▶ _Prompt_: Please output all the entries word for word, without the pictures.

───── Data to use ─────

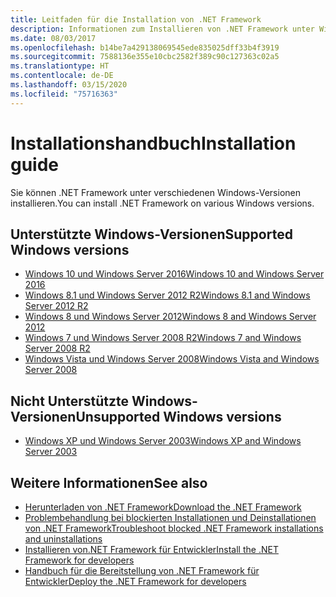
 ```yaml
---
title: Leitfaden für die Installation von .NET Framework
description: Informationen zum Installieren von .NET Framework unter Windows
ms.date: 08/03/2017
ms.openlocfilehash: b14be7a429138069545ede835025dff33b4f3919
ms.sourcegitcommit: 7588136e355e10cbc2582f389c90c127363c02a5
ms.translationtype: HT
ms.contentlocale: de-DE
ms.lasthandoff: 03/15/2020
ms.locfileid: "75716363"
---
```

# <a name="installation-guide"></a><span data-ttu-id="3107a-103">Installationshandbuch</span><span class="sxs-lookup"><span data-stu-id="3107a-103">Installation guide</span></span>

<span data-ttu-id="3107a-104">Sie können .NET Framework unter verschiedenen Windows-Versionen installieren.</span><span class="sxs-lookup"><span data-stu-id="3107a-104">You can install .NET Framework on various Windows versions.</span></span>

## <a name="supported-windows-versions"></a><span data-ttu-id="3107a-105">Unterstützte Windows-Versionen</span><span class="sxs-lookup"><span data-stu-id="3107a-105">Supported Windows versions</span></span>

- [<span data-ttu-id="3107a-106">Windows 10 und Windows Server 2016</span><span class="sxs-lookup"><span data-stu-id="3107a-106">Windows 10 and Windows Server 2016</span></span>](on-windows-10.md)
- [<span data-ttu-id="3107a-107">Windows 8.1 und Windows Server 2012 R2</span><span class="sxs-lookup"><span data-stu-id="3107a-107">Windows 8.1 and Windows Server 2012 R2</span></span>](on-windows-8-1.md)
- [<span data-ttu-id="3107a-108">Windows 8 und Windows Server 2012</span><span class="sxs-lookup"><span data-stu-id="3107a-108">Windows 8 and Windows Server 2012</span></span>](on-windows-8.md)
- [<span data-ttu-id="3107a-109">Windows 7 und Windows Server 2008 R2</span><span class="sxs-lookup"><span data-stu-id="3107a-109">Windows 7 and Windows Server 2008 R2</span></span>](on-windows-7.md)
- [<span data-ttu-id="3107a-110">Windows Vista und Windows Server 2008</span><span class="sxs-lookup"><span data-stu-id="3107a-110">Windows Vista and Windows Server 2008</span></span>](on-windows-vista.md)

## <a name="unsupported-windows-versions"></a><span data-ttu-id="3107a-111">Nicht Unterstützte Windows-Versionen</span><span class="sxs-lookup"><span data-stu-id="3107a-111">Unsupported Windows versions</span></span>

- [<span data-ttu-id="3107a-112">Windows XP und Windows Server 2003</span><span class="sxs-lookup"><span data-stu-id="3107a-112">Windows XP and Windows Server 2003</span></span>](on-windows-xp.md)

## <a name="see-also"></a><span data-ttu-id="3107a-113">Weitere Informationen</span><span class="sxs-lookup"><span data-stu-id="3107a-113">See also</span></span>

- [<span data-ttu-id="3107a-114">Herunterladen von .NET Framework</span><span class="sxs-lookup"><span data-stu-id="3107a-114">Download the .NET Framework</span></span>](https://dotnet.microsoft.com/download)
- [<span data-ttu-id="3107a-115">Problembehandlung bei blockierten Installationen und Deinstallationen von .NET Framework</span><span class="sxs-lookup"><span data-stu-id="3107a-115">Troubleshoot blocked .NET Framework installations and uninstallations</span></span>](troubleshoot-blocked-installations-and-uninstallations.md)
- [<span data-ttu-id="3107a-116">Installieren von.NET Framework für Entwickler</span><span class="sxs-lookup"><span data-stu-id="3107a-116">Install the .NET Framework for developers</span></span>](guide-for-developers.md)
- [<span data-ttu-id="3107a-117">Handbuch für die Bereitstellung von .NET Framework für Entwickler</span><span class="sxs-lookup"><span data-stu-id="3107a-117">Deploy the .NET Framework for developers</span></span>](../deployment/deployment-guide-for-developers.md)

─────

▶ _Solution_:
 ```yaml
---
title: Leitfaden für die Installation von .NET Framework
description: Informationen zum Installieren von .NET Framework unter Windows
ms.date: 08/03/2017
ms.openlocfilehash: b14be7a429138069545ede835025dff33b4f3919
ms.sourcegitcommit: 7588136e355e10cbc2582f389c90c127363c02a5
ms.translationtype: HT
ms.contentlocale: de-DE
ms.lasthandoff: 03/15/2020
ms.locfileid: "75716363"
---
```

# <a name="installation-guide"></a><span data-ttu-id="3107a-103">Installationshandbuch</span><span class="sxs-lookup"><span data-stu-id="3107a-103">Installation guide</span></span>

<span data-ttu-id="3107a-104">Sie können .NET Framework unter verschiedenen Windows-Versionen installieren.</span><span class="sxs-lookup"><span data-stu-id="3107a-104">You can install .NET Framework on various Windows versions.</span></span>

## <a name="supported-windows-versions"></a><span data-ttu-id="3107a-105">Unterstützte Windows-Versionen</span><span class="sxs-lookup"><span data-stu-id="3107a-105">Supported Windows versions</span></span>

- [<span data-ttu-id="3107a-106">Windows 10 und Windows Server 2016</span><span class="sxs-lookup"><span data-stu-id="3107a-106">Windows 10 and Windows Server 2016</span></span>](on-windows-10.md)
- [<span data-ttu-id="3107a-107">Windows 8.1 und Windows Server 2012 R2</span><span class="sxs-lookup"><span data-stu-id="3107a-107">Windows 8.1 and Windows Server 2012 R2</span></span>](on-windows-8-1.md)
- [<span data-ttu-id="3107a-108">Windows 8 und Windows Server 2012</span><span class="sxs-lookup"><span data-stu-id="3107a-108">Windows 8 and Windows Server 2012</span></span>](on-windows-8.md)
- [<span data-ttu-id="3107a-109">Windows 7 und Windows Server 2008 R2</span><span class="sxs-lookup"><span data-stu-id="3107a-109">Windows 7 and Windows Server 2008 R2</span></span>](on-windows-7.md)
- [<span data-ttu-id="3107a-110">Windows Vista und Windows Server 2008</span><span class="sxs-lookup"><span data-stu-id="3107a-110">Windows Vista and Windows Server 2008</span></span>](on-windows-vista.md)

## <a name="unsupported-windows-versions"></a><span data-ttu-id="3107a-111">Nicht Unterstützte Windows-Versionen</span><span class="sxs-lookup"><span data-stu-id="3107a-111">Unsupported Windows versions</span></span>

- [<span data-ttu-id="3107a-112">Windows XP und Windows Server 2003</span><span class="sxs-lookup"><span data-stu-id="3107a-112">Windows XP and Windows Server 2003</span></span>](on-windows-xp.md)

## <a name="see-also"></a><span data-ttu-id="3107a-113">Weitere Informationen</span><span class="sxs-lookup"><span data-stu-id="3107a-113">See also</span></span>

- [<span data-ttu-id="3107a-114">Herunterladen von .NET Framework</span><span class="sxs-lookup"><span data-stu-id="3107a-114">Download the .NET Framework</span></span>](https://dotnet.microsoft.com/download)
- [<span data-ttu-id="3107a-115">Problembehandlung bei blockierten Installationen und Deinstallationen von .NET Framework</span><span class="sxs-lookup"><span data-stu-id="3107a-115">Troubleshoot blocked .NET Framework installations and uninstallations</span></span>](troubleshoot-blocked-installations-and-uninstallations.md)
- [<span data-ttu-id="3107a-116">Installieren von.NET Framework für Entwickler</span><span class="sxs-lookup"><span data-stu-id="3107a-116">Install the .NET Framework for developers</span></span>](guide-for-developers.md)
- [<span data-ttu-id="3107a-117">Handbuch für die Bereitstellung von .NET Framework für Entwickler</span><span class="sxs-lookup"><span data-stu-id="3107a-117">Deploy the .NET Framework for developers</span></span>](../deployment/deployment-guide-for-developers.md)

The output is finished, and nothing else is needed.